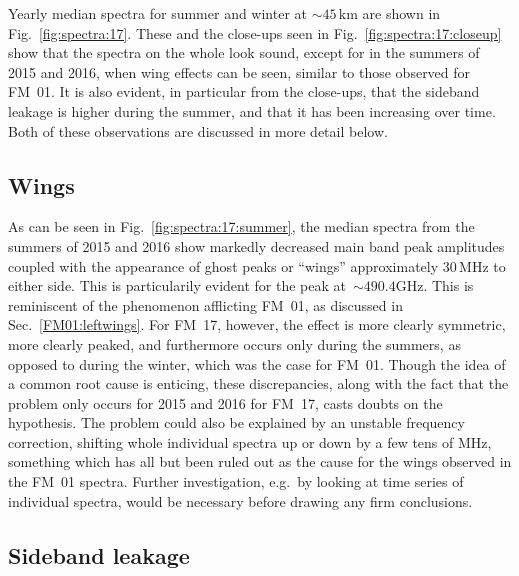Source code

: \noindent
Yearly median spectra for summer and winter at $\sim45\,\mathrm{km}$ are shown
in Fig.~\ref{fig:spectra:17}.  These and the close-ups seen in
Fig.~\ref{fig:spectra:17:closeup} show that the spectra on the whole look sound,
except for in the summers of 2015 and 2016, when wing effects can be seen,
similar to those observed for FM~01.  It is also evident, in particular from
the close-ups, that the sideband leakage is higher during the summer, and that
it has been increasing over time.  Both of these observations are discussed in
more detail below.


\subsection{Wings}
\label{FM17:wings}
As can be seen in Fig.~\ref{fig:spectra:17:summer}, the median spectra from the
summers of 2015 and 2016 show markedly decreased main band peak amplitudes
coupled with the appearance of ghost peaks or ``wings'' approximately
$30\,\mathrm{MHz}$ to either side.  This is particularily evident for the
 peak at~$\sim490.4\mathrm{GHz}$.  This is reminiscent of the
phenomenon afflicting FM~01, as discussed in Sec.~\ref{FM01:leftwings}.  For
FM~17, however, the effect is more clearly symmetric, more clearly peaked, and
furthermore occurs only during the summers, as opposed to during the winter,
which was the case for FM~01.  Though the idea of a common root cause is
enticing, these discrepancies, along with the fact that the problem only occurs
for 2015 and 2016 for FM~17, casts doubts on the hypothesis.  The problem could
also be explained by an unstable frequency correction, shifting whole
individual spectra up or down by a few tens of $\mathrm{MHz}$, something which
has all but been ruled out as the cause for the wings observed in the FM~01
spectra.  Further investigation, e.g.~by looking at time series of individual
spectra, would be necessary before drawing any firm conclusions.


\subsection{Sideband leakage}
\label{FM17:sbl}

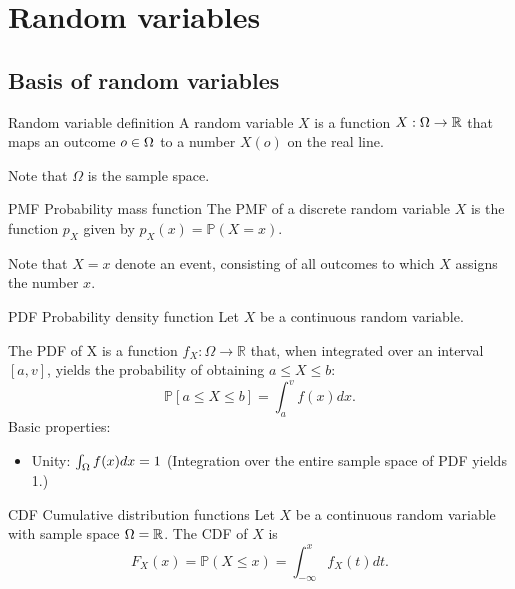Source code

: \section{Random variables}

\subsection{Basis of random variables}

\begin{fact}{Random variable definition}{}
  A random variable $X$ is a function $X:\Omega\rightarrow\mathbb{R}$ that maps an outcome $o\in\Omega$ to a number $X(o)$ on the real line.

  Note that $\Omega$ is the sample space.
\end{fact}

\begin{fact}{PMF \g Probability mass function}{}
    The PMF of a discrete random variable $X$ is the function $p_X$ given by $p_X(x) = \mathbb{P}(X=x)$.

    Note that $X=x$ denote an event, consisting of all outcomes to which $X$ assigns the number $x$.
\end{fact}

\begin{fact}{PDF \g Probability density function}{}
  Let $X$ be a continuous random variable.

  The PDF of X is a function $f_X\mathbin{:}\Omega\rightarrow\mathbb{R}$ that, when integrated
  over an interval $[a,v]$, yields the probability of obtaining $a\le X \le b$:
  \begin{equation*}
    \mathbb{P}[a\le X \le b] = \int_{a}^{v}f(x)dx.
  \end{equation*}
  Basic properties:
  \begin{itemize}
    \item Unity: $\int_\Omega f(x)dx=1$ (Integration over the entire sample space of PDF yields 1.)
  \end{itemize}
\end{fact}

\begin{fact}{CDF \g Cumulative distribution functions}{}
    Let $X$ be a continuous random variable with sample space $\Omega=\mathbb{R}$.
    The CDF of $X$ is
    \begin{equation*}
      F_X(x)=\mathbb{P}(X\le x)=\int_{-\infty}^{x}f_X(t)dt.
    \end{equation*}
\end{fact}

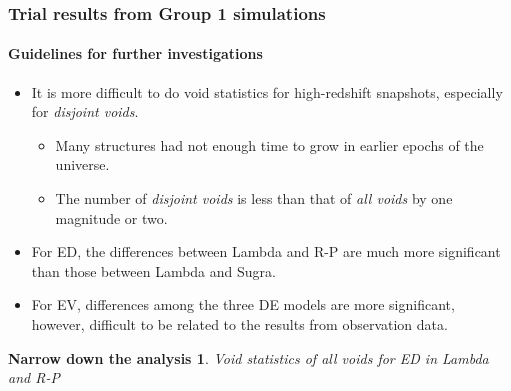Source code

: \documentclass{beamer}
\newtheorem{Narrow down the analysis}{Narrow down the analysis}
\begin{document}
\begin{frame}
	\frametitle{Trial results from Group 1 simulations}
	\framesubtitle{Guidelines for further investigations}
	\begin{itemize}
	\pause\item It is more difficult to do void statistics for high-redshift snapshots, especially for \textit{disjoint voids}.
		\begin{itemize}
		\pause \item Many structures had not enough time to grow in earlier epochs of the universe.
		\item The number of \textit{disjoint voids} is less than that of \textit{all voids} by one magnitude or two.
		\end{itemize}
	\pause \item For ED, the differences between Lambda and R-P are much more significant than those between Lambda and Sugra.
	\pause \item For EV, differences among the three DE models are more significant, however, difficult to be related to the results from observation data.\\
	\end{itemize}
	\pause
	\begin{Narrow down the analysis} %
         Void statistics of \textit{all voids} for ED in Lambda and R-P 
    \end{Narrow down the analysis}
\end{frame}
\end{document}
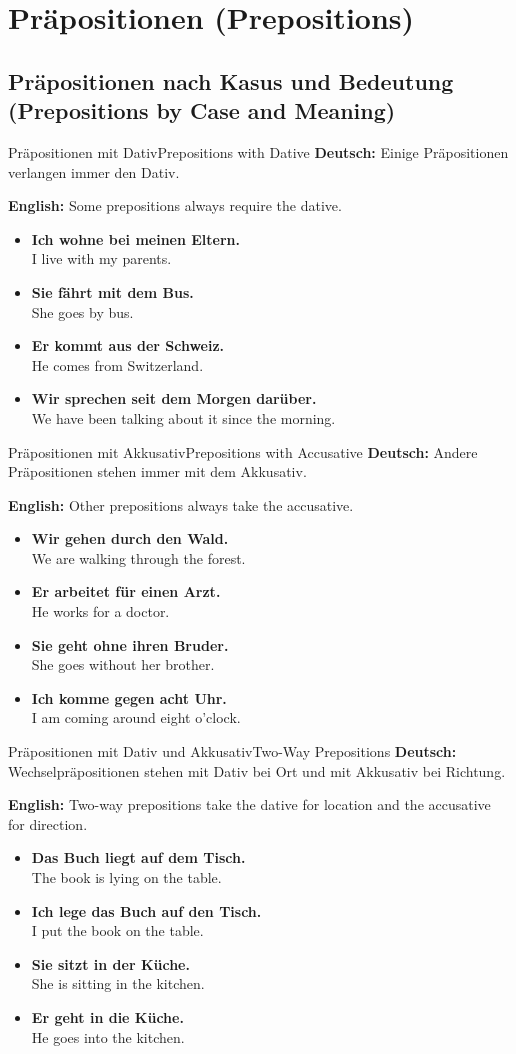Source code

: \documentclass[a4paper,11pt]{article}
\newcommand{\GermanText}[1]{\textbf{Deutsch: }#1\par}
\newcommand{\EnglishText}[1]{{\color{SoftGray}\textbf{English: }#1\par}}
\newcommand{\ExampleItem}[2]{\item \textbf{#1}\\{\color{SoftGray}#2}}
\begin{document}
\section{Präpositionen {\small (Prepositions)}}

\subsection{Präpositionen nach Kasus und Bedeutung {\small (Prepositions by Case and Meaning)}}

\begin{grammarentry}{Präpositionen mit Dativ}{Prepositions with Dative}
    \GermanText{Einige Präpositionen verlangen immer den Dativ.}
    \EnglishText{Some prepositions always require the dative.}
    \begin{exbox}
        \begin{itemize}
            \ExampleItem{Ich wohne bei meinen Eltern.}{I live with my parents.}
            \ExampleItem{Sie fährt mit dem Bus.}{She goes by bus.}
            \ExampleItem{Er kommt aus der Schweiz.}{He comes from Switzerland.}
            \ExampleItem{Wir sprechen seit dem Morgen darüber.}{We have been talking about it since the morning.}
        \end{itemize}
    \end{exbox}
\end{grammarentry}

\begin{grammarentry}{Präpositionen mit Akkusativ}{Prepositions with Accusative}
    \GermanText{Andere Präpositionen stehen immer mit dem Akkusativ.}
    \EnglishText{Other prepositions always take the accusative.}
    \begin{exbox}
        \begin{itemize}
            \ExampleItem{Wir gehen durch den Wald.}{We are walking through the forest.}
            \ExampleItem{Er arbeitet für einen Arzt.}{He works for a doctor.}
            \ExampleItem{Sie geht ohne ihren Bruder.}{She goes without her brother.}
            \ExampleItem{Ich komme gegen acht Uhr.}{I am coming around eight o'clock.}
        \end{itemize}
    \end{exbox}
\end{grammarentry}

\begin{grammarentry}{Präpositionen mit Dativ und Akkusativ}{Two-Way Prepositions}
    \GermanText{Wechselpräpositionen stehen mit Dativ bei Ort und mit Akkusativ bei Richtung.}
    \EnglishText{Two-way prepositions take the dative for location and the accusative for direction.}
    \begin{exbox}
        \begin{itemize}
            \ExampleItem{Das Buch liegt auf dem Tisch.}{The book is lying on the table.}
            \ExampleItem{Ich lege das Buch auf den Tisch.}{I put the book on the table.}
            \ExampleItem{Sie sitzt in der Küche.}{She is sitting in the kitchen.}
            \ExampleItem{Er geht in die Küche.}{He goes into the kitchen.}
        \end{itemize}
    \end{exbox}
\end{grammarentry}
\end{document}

┄┄┄┄┄┄┄┄┄┄

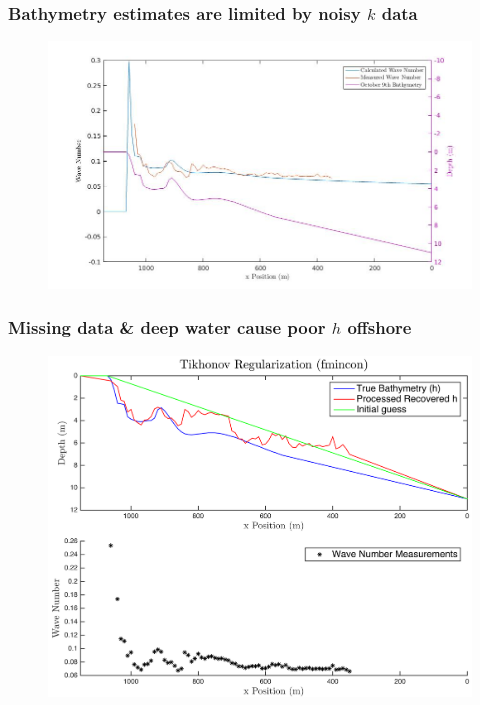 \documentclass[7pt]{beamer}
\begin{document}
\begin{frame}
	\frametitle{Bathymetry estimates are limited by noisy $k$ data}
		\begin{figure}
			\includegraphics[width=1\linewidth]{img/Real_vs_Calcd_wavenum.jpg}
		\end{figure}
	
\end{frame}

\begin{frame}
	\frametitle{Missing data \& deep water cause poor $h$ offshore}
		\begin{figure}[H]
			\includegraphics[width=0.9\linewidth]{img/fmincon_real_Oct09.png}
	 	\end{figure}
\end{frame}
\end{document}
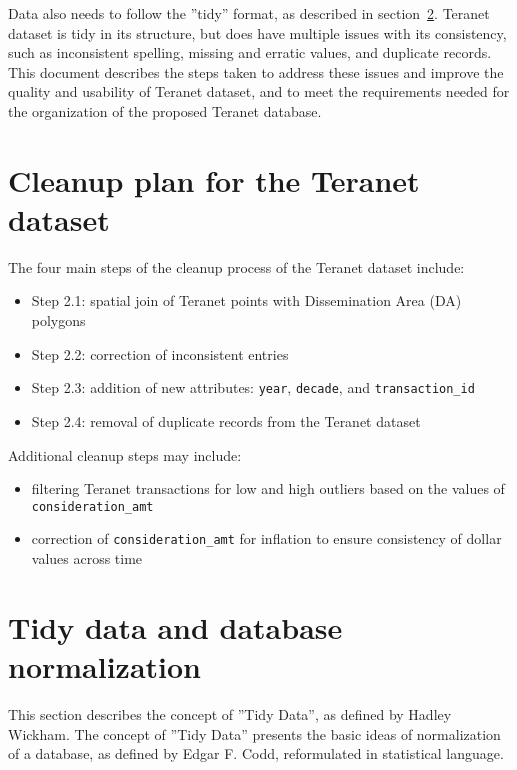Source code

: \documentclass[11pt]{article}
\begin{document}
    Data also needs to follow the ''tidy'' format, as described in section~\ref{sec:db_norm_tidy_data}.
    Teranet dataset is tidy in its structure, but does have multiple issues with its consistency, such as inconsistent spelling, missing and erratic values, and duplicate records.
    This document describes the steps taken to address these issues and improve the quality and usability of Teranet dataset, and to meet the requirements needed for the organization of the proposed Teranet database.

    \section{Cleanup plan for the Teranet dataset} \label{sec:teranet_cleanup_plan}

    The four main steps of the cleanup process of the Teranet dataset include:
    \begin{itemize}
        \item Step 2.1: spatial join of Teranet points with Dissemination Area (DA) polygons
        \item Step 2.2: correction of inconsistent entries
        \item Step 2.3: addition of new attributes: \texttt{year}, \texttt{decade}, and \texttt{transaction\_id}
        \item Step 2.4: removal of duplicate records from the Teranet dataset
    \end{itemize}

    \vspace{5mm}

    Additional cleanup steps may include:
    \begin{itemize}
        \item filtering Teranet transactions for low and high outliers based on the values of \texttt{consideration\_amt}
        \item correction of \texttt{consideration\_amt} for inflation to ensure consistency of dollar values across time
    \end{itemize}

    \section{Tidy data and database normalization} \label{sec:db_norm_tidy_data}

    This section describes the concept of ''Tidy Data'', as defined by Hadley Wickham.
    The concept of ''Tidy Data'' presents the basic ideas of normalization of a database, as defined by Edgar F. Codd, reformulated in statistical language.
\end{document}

┄┄┄┄┄┄┄┄┄┄

▶ [Work to complete]: Write out every line of the entries that holds the word "newcommand".

▶ [Solution to the exercise]:
\newcommand{\GermanText}[1]{\textbf{Deutsch: }#1\par}
\newcommand{\EnglishText}[1]{{\color{SoftGray}\textbf{English: }#1\par}}
\newcommand{\ExampleItem}[2]{\item \textbf{#1}\\{\color{SoftGray}#2}}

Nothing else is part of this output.